Short Term Missionaries as Bridge Builders

Written by Karl Dahlfred on .

Short-term teams are often limited in their language ability, cultural knowledge, and depth of relationship with the people that they are seeking to minister to.  The number of possible activities that a short-term mission team can do is almost limitless but what is the best, most strategic way that a team can spend its limited time?  How can they use their short time on the field to produce a potentially long-term impact on the mission field?

 

I’ve been involved in the world of evangelical missions for almost fifteen years at this point and I’ve been on short-term mission trips, lead short term trips, and now as a long term missionary I have hosted short-term teams on the field.  I am convinced that the best, most effective way that short-term missionaries can contribute to the ministry of long-term missionaries and the local church is through serving as bridge builders.

 

By bridge building, I don’t mean a construction project.  Rather, short-termers are in a unique position to help put long-term missionaries and local Christians in contact with people who don’t yet know Christ.  In many places, the church is very small and missionaries are often on their own.  There is a limit to the number of people they can get to know, and the number of people who would be interested in getting to know them.  However, in some ministry contexts, long-term missionaries or local Christians can set up special activities or events to attract non-believers and create a context where they can get to know not only the short-termers but also the long-termers and local Christians.  When the short-termers go home, those introductions that have been made can be continued by those still on the field.

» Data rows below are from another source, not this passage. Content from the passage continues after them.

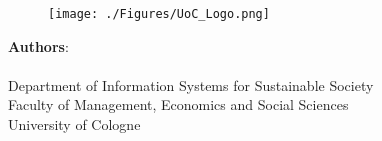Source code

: \makeatletter
\begin{titlepage}
    \begin{center}
        \vspace{0.9cm}

        \Large
        \textbf{\@title}

        \vspace{0.9cm}
        
        \thesistype{}
        
        \vspace{0.9cm}

        \begin{figure}[htbp]
             \centering
             \texttt{[image: ./Figures/UoC\_Logo.png]}
        \end{figure}

        \vspace{1cm}

        \large
        \textbf{Authors}: \\
        \thesisauthor{} \\

        \vspace{1cm}
        \large
        Department of Information Systems for Sustainable Society\\
        Faculty of Management, Economics and Social Sciences\\
        University of Cologne\\

        \vspace{1cm}
        \@date

    \end{center}
\end{titlepage}
\makeatother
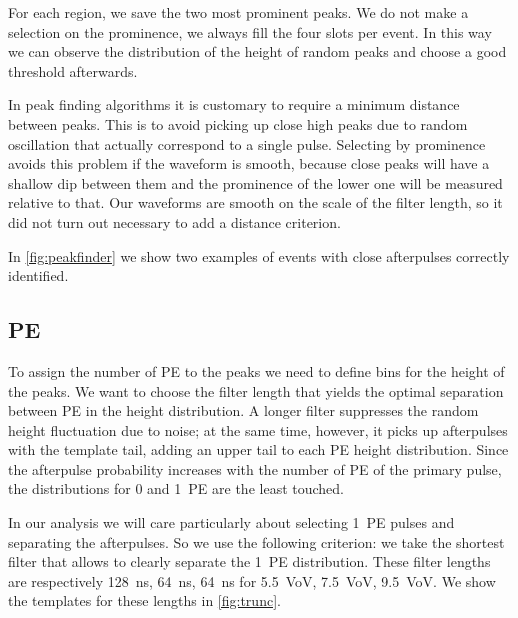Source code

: For each region, we save the two most prominent peaks. We do not make a
selection on the prominence, we always fill the four slots per event. In this
way we can observe the distribution of the height of random peaks and choose
a good threshold afterwards.

In peak finding algorithms it is customary to require a minimum distance
between peaks. This is to avoid picking up close high peaks due to random
oscillation that actually correspond to a single pulse. Selecting by prominence
avoids this problem if the waveform is smooth, because close peaks will have a
shallow dip between them and the prominence of the lower one will be measured
relative to that. Our waveforms are smooth on the scale of the filter length,
so it did not turn out necessary to add a distance criterion.

In \autoref{fig:peakfinder} we show two examples of events with close
afterpulses correctly identified.

\begin{figure}
    
    
    
\end{figure}

\subsection{PE}
\label{sec:pe}

To assign the number of PE to the peaks we need to define bins for the height
of the peaks. We want to choose the filter length that yields the optimal
separation between PE in the height distribution. A longer filter suppresses
the random height fluctuation due to noise; at the same time, however, it picks
up afterpulses with the template tail, adding an upper tail to each PE height
distribution. Since the afterpulse probability increases with the number of PE
of the primary pulse, the distributions for 0 and 1~PE are the least touched.

In our analysis we will care particularly about selecting 1~PE pulses and
separating the afterpulses. So we use the following criterion: we take the
shortest filter that allows to clearly separate the 1~PE distribution. These
filter lengths are respectively \SI{128}{ns}, \SI{64}{ns}, \SI{64}{ns} for
\SI{5.5}{VoV}, \SI{7.5}{VoV}, \SI{9.5}{VoV}. We show the templates for these
lengths in \autoref{fig:trunc}.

An example of bridge building that I’ve seen work fairly well is the long-term missionary or local Christians arranging for an incoming short-term team to teach a couple days of English conversation in a local high school or college.  Even though there is a language barrier, the local students are attracted to the short-termers because they are new, different, and exotic (in the from-a-foreign-country sense).  At the end of their teaching session, the short-termers invite the students to a special event at the local church or youth ministry center.  Some of the students come to such an event.  They play games, sing songs, have food, hang out with their new foreign friends, hear testimonies, and maybe a short Gospel message.  But they also meet long-term missionaries and local Christians who are at the event.  And after the short-termers have gone home, some of those relationships continue.  Most the folks who came to check out the foreigners disappear after they go home.  But some stay to hear more about the God whom they hadn’t known about before but now seems surprisingly attractive.

 

What are some other creative ways that a short-term team could serve as bridge builders?